Unless he absolutely could not take the time away from work, Vox had a personal policy: he always accepted invitations to business meetings, especially when they came from fellow Overlords. Whether the Overlord in question owned one soul or a thousand, or a hundred thousand, didn't matter to Vox. He always sent a hand-written thank-you card -- his desk pen was a sharp stub nib, the cardstock rich and creamy, the ink a deep oxblood -- along with his response.

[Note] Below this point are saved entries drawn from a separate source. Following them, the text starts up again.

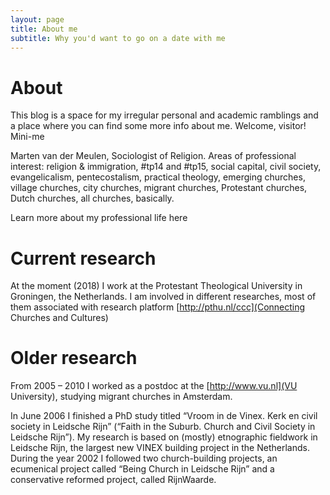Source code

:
 ```yaml
---
layout: page
title: About me
subtitle: Why you'd want to go on a date with me
---
```


# About

This blog is a space for my irregular personal and academic ramblings and a place where you can find some more info about me. Welcome, visitor!
Mini-me

Marten van der Meulen, Sociologist of Religion. Areas of professional interest: religion & immigration, #tp14 and #tp15, social capital, civil society, evangelicalism, pentecostalism, practical theology, emerging churches, village churches, city churches, migrant churches, Protestant churches, Dutch churches, all churches, basically.

Learn more about my professional life here

# Current research

At the moment (2018) I work at the Protestant Theological University in Groningen, the Netherlands. I am involved in different researches, most of them associated with research platform [http://pthu.nl/ccc](Connecting Churches and Cultures)

# Older research

From 2005 – 2010 I worked as a postdoc at the [http://www.vu.nl](VU University), studying migrant churches in Amsterdam.

In June 2006 I finished a PhD study titled “Vroom in de Vinex. Kerk en civil society in Leidsche Rijn” (“Faith in the Suburb. Church and Civil Society in Leidsche Rijn”). My research is based on (mostly) etnographic fieldwork in Leidsche Rijn, the largest new VINEX building project in the Netherlands. During the year 2002 I followed two church-building projects, an ecumenical project called “Being Church in Leidsche Rijn” and a conservative reformed project, called RijnWaarde.
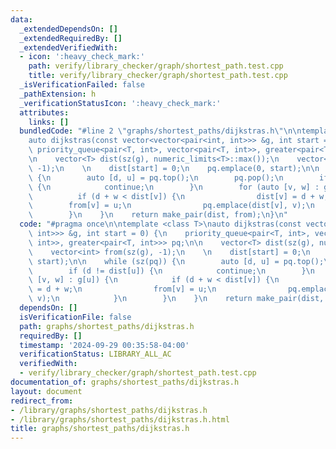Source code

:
 ```yaml
---
data:
  _extendedDependsOn: []
  _extendedRequiredBy: []
  _extendedVerifiedWith:
  - icon: ':heavy_check_mark:'
    path: verify/library_checker/graph/shortest_path.test.cpp
    title: verify/library_checker/graph/shortest_path.test.cpp
  _isVerificationFailed: false
  _pathExtension: h
  _verificationStatusIcon: ':heavy_check_mark:'
  attributes:
    links: []
  bundledCode: "#line 2 \"graphs/shortest_paths/dijkstras.h\"\n\ntemplate <class T>\n\
    auto dijkstras(const vector<vector<pair<int, int>>> &g, int start = 0) {\n   \
    \ priority_queue<pair<T, int>, vector<pair<T, int>>, greater<pair<T, int>>> pq;\n\
    \n    vector<T> dist(sz(g), numeric_limits<T>::max());\n    vector<int> from(sz(g),\
    \ -1);\n    \n    dist[start] = 0;\n    pq.emplace(0, start);\n\n    while (sz(pq))\
    \ {\n        auto [d, u] = pq.top();\n        pq.pop();\n        if (d != dist[u])\
    \ {\n            continue;\n        }\n        for (auto [v, w] : g[u]) {\n  \
    \          if (d + w < dist[v]) {\n                dist[v] = d + w;\n        \
    \        from[v] = u;\n                pq.emplace(dist[v], v);\n            }\n\
    \        }\n    }\n    return make_pair(dist, from);\n}\n"
  code: "#pragma once\n\ntemplate <class T>\nauto dijkstras(const vector<vector<pair<int,\
    \ int>>> &g, int start = 0) {\n    priority_queue<pair<T, int>, vector<pair<T,\
    \ int>>, greater<pair<T, int>>> pq;\n\n    vector<T> dist(sz(g), numeric_limits<T>::max());\n\
    \    vector<int> from(sz(g), -1);\n    \n    dist[start] = 0;\n    pq.emplace(0,\
    \ start);\n\n    while (sz(pq)) {\n        auto [d, u] = pq.top();\n        pq.pop();\n\
    \        if (d != dist[u]) {\n            continue;\n        }\n        for (auto\
    \ [v, w] : g[u]) {\n            if (d + w < dist[v]) {\n                dist[v]\
    \ = d + w;\n                from[v] = u;\n                pq.emplace(dist[v],\
    \ v);\n            }\n        }\n    }\n    return make_pair(dist, from);\n}\n"
  dependsOn: []
  isVerificationFile: false
  path: graphs/shortest_paths/dijkstras.h
  requiredBy: []
  timestamp: '2024-09-29 00:35:58-04:00'
  verificationStatus: LIBRARY_ALL_AC
  verifiedWith:
  - verify/library_checker/graph/shortest_path.test.cpp
documentation_of: graphs/shortest_paths/dijkstras.h
layout: document
redirect_from:
- /library/graphs/shortest_paths/dijkstras.h
- /library/graphs/shortest_paths/dijkstras.h.html
title: graphs/shortest_paths/dijkstras.h
---
```

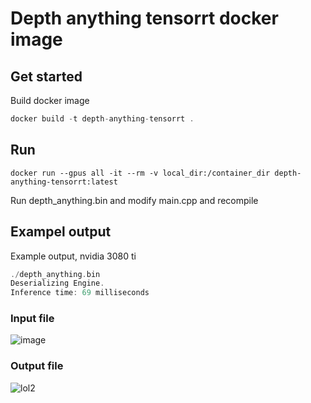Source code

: # Depth anything tensorrt docker image

## Get started

Build docker image 

```c
docker build -t depth-anything-tensorrt .
```

## Run 

```
docker run --gpus all -it --rm -v local_dir:/container_dir depth-anything-tensorrt:latest
```

Run depth_anything.bin and modify main.cpp and recompile


## Exampel output

Example output, nvidia 3080 ti 
```c
./depth_anything.bin 
Deserializing Engine.
Inference time: 69 milliseconds
```

### Input file
![image](https://github.com/martenwikman/depth-anything-tensorrt-docker/assets/9117097/c71007ca-4089-45e0-80ab-033c8af19d50)

### Output file
![lol2](https://github.com/martenwikman/depth-anything-tensorrt-docker/assets/9117097/ec962301-e92b-45af-8225-2b42e478acc3)


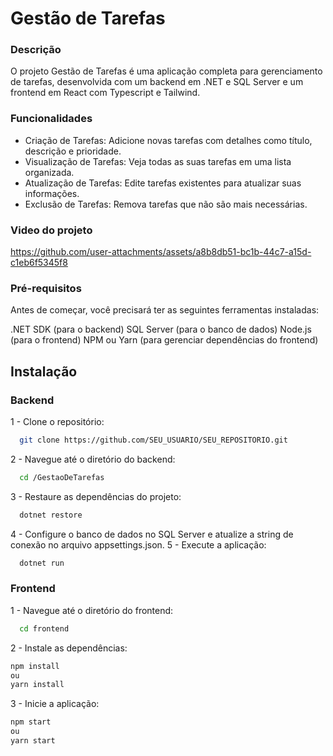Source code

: 
# Gestão de Tarefas
### Descrição

O projeto Gestão de Tarefas é uma aplicação completa para gerenciamento de tarefas, desenvolvida com um backend em .NET e SQL Server e um frontend em React com Typescript e Tailwind.

### Funcionalidades
- Criação de Tarefas: Adicione novas tarefas com detalhes como título, descrição e prioridade.
- Visualização de Tarefas: Veja todas as suas tarefas em uma lista organizada.
- Atualização de Tarefas: Edite tarefas existentes para atualizar suas informações.
- Exclusão de Tarefas: Remova tarefas que não são mais necessárias.

### Video do projeto 



https://github.com/user-attachments/assets/a8b8db51-bc1b-44c7-a15d-c1eb6f5345f8




### Pré-requisitos
Antes de começar, você precisará ter as seguintes ferramentas instaladas:

.NET SDK (para o backend)
SQL Server (para o banco de dados)
Node.js (para o frontend)
NPM ou Yarn (para gerenciar dependências do frontend)

## Instalação
### Backend
1 - Clone o repositório:
```bash
  git clone https://github.com/SEU_USUARIO/SEU_REPOSITORIO.git
```
2 - Navegue até o diretório do backend:
```bash
  cd /GestaoDeTarefas
```
3 - Restaure as dependências do projeto:
```bash
  dotnet restore
```
4 - Configure o banco de dados no SQL Server e atualize a string de conexão no arquivo appsettings.json.
5 - Execute a aplicação:
```bash
  dotnet run
```

### Frontend
1 - Navegue até o diretório do frontend:
```bash
  cd frontend
```
2 - Instale as dependências:
```bash
npm install
ou
yarn install

```
3 - Inicie a aplicação:

```bash
npm start
ou
yarn start
```
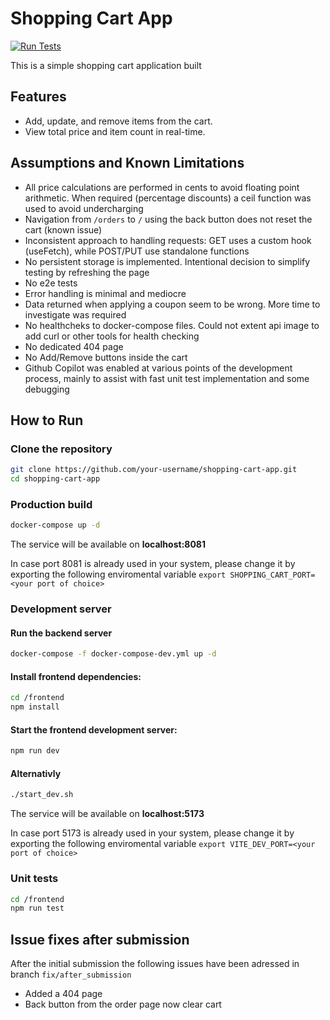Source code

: # Shopping Cart App

[![Run Tests](https://github.com/AchilleasMich/shopping-cart-app/actions/workflows/test.yml/badge.svg)](https://github.com/AchilleasMich/shopping-cart-app/actions/workflows/test.yml)

This is a simple shopping cart application built

## Features

- Add, update, and remove items from the cart.
- View total price and item count in real-time.

## Assumptions and Known Limitations

- All price calculations are performed in cents to avoid floating point arithmetic. When required (percentage discounts) a ceil function was used to avoid undercharging
- Navigation from `/orders` to `/` using the back button does not reset the cart (known issue)
- Inconsistent approach to handling requests: GET uses a custom hook (useFetch), while POST/PUT use standalone functions
- No persistent storage is implemented. Intentional decision to simplify testing by refreshing the page
- No e2e tests
- Error handling is minimal and mediocre
- Data returned when applying a coupon seem to be wrong. More time to investigate was required
- No healthcheks to docker-compose files. Could not extent api image to add curl or other tools for health checking
- No dedicated 404 page
- No Add/Remove buttons inside the cart
- Github Copilot was enabled at various points of the development process, mainly to assist with fast unit test implementation and some debugging

## How to Run

### Clone the repository

```bash
git clone https://github.com/your-username/shopping-cart-app.git
cd shopping-cart-app
```

### Production build

```bash
docker-compose up -d
```

The service will be available on **localhost:8081**

In case port 8081 is already used in your system, please change it by exporting the following enviromental variable `export SHOPPING_CART_PORT=<your port of choice>`

### Development server

#### Run the backend server

```bash
docker-compose -f docker-compose-dev.yml up -d
```

#### Install frontend dependencies:

```bash
cd /frontend
npm install
```

#### Start the frontend development server:

```bash
npm run dev
```

#### Alternativly

```bash
./start_dev.sh
```

The service will be available on **localhost:5173**

In case port 5173 is already used in your system, please change it by exporting the following enviromental variable `export VITE_DEV_PORT=<your port of choice>`

### Unit tests

```bash
cd /frontend
npm run test
```

## Issue fixes after submission

After the initial submission the following issues have been adressed in branch `fix/after_submission`

- Added a 404 page
- Back button from the order page now clear cart
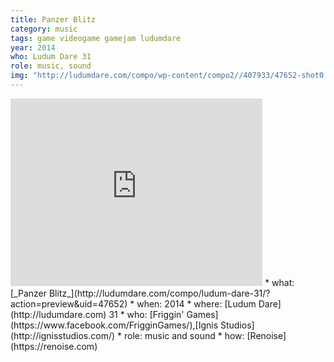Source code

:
 ```yaml
---
title: Panzer Blitz
category: music
tags: game videogame gamejam ludumdare
year: 2014
who: Ludum Dare 31
role: music, sound
img: "http://ludumdare.com/compo/wp-content/compo2//407933/47652-shot0.png-eq-900-500.jpg"
---
```

<iframe width="80%" height="300" scrolling="no" frameborder="no" src="https://w.soundcloud.com/player/?url=https%3A//api.soundcloud.com/tracks/180481161&amp;color=%23ff5500&amp;auto_play=false&amp;hide_related=false&amp;show_comments=true&amp;show_user=true&amp;show_reposts=false&amp;show_teaser=true&amp;visual=true"></iframe>
* what: [_Panzer Blitz_](http://ludumdare.com/compo/ludum-dare-31/?action=preview&uid=47652)
* when: 2014
* where: [Ludum Dare](http://ludumdare.com) 31
* who: [Friggin' Games](https://www.facebook.com/FrigginGames/),[Ignis Studios](http://ignisstudios.com/)
* role: music and sound
* how: [Renoise](https://renoise.com)
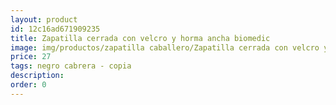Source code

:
 ```yaml
---
layout: product
id: 12c16ad671909235
title: Zapatilla cerrada con velcro y horma ancha biomedic
image: img/productos/zapatilla caballero/Zapatilla cerrada con velcro y horma ancha biomedic=27=negro cabrera - copia.webp
price: 27
tags: negro cabrera - copia
description: 
order: 0
---
```

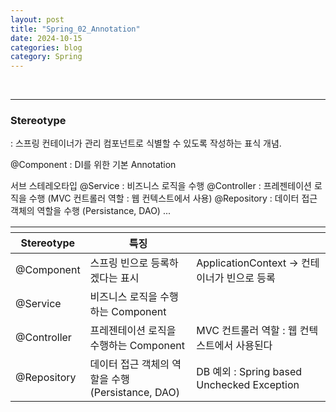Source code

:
 ```yaml
---
layout: post
title: "Spring_02_Annotation"
date: 2024-10-15
categories: blog
category: Spring
---
```


<br>

---

### Stereotype
: 스프링 컨테이너가 관리 컴포넌트로 식별할 수 있도록 작성하는 표식 개념. 


@Component : DI를 위한 기본 Annotation

서브 스테레오타입
@Service    : 비즈니스 로직을 수행
@Controller : 프레젠테이션 로직을 수행 (MVC 컨트롤러 역할 : 웹 컨텍스트에서 사용)
@Repository : 데이터 접근 객체의 역할을 수행 (Persistance, DAO)
...



<table>
    <thead>
        <tr>
            <th></th><th></th><th></th>
        </tr>
        <tr>
            <th>Stereotype</th>
            <th>특징</th>
            <th></th>
        </tr>
    </thead>
    <tbody>
        <tr>
            <td>@Component</td>
            <td>스프링 빈으로 등록하겠다는 표시</td>
            <td>ApplicationContext -> 컨테이너가 빈으로 등록</td>
        </tr>
        <tr>
            <td>@Service</td>
            <td>비즈니스 로직을 수행하는 Component</td>
            <td></td>
        </tr>
        <tr>
            <td>@Controller</td>
            <td>프레젠테이션 로직을 수행하는 Component</td>
            <td>MVC 컨트롤러 역할 : 웹 컨텍스트에서 사용된다</td>
        </tr>
        <tr>
            <td>@Repository</td>
            <td>데이터 접근 객체의 역할을 수행<br>(Persistance, DAO)</td>
            <td>DB 예외 : Spring based Unchecked Exception</td>
        </tr>
    </tbody>
    <thead>
        <tr>
            <th></th><th></th><th></th>
        </tr>
    </thead>
</table>


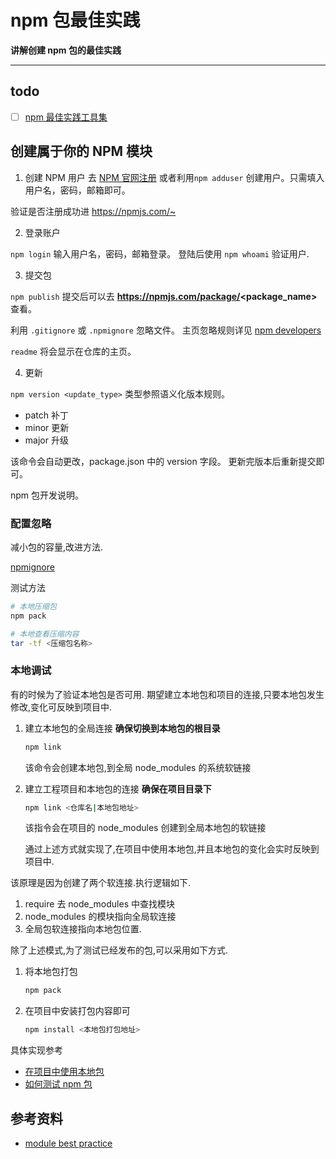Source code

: npm 包最佳实践
====

**讲解创建 npm 包的最佳实践**

------

##  todo
* [ ] [npm 最佳实践工具集](https://hackernoon.com/these-6-essential-tools-will-maintain-your-npm-modules-for-you-4cbbee88e0cb)

## 创建属于你的 NPM 模块
1. 创建 NPM 用户
去 [NPM 官网注册](https://www.npmjs.com/)
或者利用`npm adduser` 创建用户。只需填入
用户名，密码，邮箱即可。

验证是否注册成功进 <https://npmjs.com/~>

2. 登录账户

`npm login` 输入用户名，密码，邮箱登录。
登陆后使用 `npm whoami` 验证用户.

3. 提交包

`npm publish` 提交后可以去 **https://npmjs.com/package/<package_name>** 查看。
 
利用 `.gitignore` 或 `.npmignore` 忽略文件。
主页忽略规则详见 [npm developers](https://docs.npmjs.com/misc/developers)

`readme` 将会显示在仓库的主页。

4. 更新

`npm version <update_type>` 类型参照语义化版本规则。

* patch 补丁
* minor 更新
* major 升级

该命令会自动更改，package.json 中的 version 字段。
更新完版本后重新提交即可。

npm 包开发说明。

### 配置忽略
减小包的容量,改进方法.

[npmignore](https://docs.npmjs.com/misc/developers#keeping-files-out-of-your-package)

测试方法

```bash
# 本地压缩包
npm pack

# 本地查看压缩内容
tar -tf <压缩包名称>
```

### 本地调试
有的时候为了验证本地包是否可用.
期望建立本地包和项目的连接,只要本地包发生修改,变化可反映到项目中.

1. 建立本地包的全局连接
    **确保切换到本地包的根目录**
    ```bash
    npm link
    ```
    该命令会创建本地包,到全局 node_modules 的系统软链接
    
2. 建立工程项目和本地包的连接
    **确保在项目目录下**
    ```bash
    npm link <仓库名|本地包地址> 
    ```
    该指令会在项目的 node_modules 创建到全局本地包的软链接

    通过上述方式就实现了,在项目中使用本地包,并且本地包的变化会实时反映到项目中.


该原理是因为创建了两个软连接.执行逻辑如下.

1. require 去 node_modules 中查找模块
2. node_modules 的模块指向全局软连接
3. 全局包软连接指向本地包位置.

除了上述模式,为了测试已经发布的包,可以采用如下方式.

1. 将本地包打包
    ```bash
    npm pack
    ```
2. 在项目中安装打包内容即可
    ```bash
    npm install <本地包打包地址>
    ```

具体实现参考
* [在项目中使用本地包](https://egghead.io/lessons/javascript-test-npm-packages-locally-in-another-project-using-npm-link)
* [如何测试 npm 包](https://medium.com/@the1mills/how-to-test-your-npm-module-without-publishing-it-every-5-minutes-1c4cb4b369be)


## 参考资料
* [module best practice](https://github.com/mattdesl/module-best-practices#module-basics)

Usually, the meetings were a snooze, some sad little lost soul pitching terrible ideas, or just wanting to ramble off bizarrely violent fantasies and fetishes in the hopes that he would put a show together for that specific thing. Vox always tried to stay polite and upbeat, cheerful and engaging; whenever he was in the public eye, he assumed he was being watched. It was never just the eyes of whoever he was meeting with on him. It was all eyes on him. That was the only way to keep himslef sharp enough to never show his disappointment or frustration. He treated each and every one of them like a valued companion, even when it killed him a little inside, even when he struggled to find a friendly, upbeat way to say No. And all too often, it was a No. Not always--Vox loved to try new things, loved to be innovative--but most of the time, because most of the time, it felt like someone would need to suffer to make a certain pitch a reality. Val might play fast and loose with his employees' happiness and wellbeing, but Vox valued his--

And considered everyone a potential subscriber, a rich and bountiful vein to be mined for gems and gold.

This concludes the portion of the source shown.